Start of Materials provided

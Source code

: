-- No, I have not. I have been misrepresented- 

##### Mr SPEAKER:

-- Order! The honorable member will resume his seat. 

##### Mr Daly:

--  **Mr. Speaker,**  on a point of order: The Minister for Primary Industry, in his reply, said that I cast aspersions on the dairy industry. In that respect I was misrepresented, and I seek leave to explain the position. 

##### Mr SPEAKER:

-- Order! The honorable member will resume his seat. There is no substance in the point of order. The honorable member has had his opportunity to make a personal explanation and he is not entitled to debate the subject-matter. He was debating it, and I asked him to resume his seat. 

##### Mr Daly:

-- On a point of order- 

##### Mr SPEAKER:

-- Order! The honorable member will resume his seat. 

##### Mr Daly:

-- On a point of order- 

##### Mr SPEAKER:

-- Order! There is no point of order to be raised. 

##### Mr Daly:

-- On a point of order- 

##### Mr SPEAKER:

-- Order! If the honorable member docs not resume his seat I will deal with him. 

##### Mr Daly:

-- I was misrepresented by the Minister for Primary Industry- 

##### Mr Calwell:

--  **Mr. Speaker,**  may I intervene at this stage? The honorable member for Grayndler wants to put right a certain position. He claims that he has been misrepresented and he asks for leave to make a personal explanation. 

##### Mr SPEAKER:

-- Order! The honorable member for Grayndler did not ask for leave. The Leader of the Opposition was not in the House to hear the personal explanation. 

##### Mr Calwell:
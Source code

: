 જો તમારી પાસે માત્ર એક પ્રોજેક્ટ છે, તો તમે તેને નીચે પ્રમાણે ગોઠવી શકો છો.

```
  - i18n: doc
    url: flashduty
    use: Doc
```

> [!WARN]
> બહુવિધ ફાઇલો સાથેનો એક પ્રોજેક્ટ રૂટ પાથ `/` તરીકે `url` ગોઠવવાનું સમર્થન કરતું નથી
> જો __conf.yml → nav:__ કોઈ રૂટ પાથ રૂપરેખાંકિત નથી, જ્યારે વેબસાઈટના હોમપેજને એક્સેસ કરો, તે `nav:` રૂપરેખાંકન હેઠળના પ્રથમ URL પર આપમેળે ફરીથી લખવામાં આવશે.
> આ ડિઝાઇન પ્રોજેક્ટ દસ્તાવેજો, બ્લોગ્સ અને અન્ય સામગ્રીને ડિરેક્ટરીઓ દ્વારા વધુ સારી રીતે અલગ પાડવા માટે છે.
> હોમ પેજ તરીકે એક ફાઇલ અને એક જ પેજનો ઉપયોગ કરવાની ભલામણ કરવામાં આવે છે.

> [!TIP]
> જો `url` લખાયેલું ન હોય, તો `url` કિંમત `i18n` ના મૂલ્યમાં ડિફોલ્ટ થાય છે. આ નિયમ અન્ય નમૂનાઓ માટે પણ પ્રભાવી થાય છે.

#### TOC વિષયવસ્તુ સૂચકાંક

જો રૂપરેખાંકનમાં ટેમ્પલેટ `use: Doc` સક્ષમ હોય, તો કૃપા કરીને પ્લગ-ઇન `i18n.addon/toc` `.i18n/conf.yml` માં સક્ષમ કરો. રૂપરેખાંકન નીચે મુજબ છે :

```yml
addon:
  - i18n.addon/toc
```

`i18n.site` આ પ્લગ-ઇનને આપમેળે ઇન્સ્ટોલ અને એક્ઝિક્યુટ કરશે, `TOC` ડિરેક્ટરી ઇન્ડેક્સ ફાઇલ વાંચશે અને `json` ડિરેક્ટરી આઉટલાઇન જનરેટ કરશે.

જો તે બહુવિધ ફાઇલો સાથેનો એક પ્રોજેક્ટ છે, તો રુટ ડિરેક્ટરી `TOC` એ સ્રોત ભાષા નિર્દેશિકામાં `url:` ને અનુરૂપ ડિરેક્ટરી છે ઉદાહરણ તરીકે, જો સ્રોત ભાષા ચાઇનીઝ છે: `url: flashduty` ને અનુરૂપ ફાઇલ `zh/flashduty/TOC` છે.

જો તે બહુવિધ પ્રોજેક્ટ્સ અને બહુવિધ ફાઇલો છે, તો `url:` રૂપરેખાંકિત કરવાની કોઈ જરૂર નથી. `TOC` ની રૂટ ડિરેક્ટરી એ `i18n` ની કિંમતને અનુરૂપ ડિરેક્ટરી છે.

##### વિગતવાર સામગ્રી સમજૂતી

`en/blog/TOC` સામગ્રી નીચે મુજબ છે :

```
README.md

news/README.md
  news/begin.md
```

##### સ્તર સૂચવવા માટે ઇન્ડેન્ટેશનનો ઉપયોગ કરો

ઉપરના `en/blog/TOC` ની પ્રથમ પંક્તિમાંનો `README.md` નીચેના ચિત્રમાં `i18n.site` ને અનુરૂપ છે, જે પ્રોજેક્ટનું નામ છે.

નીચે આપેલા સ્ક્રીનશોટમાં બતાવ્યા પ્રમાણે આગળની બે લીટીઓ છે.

End of Materials provided

What is being asked
Count of lines with the string "blog" in the material above: give that number only.

Answer
2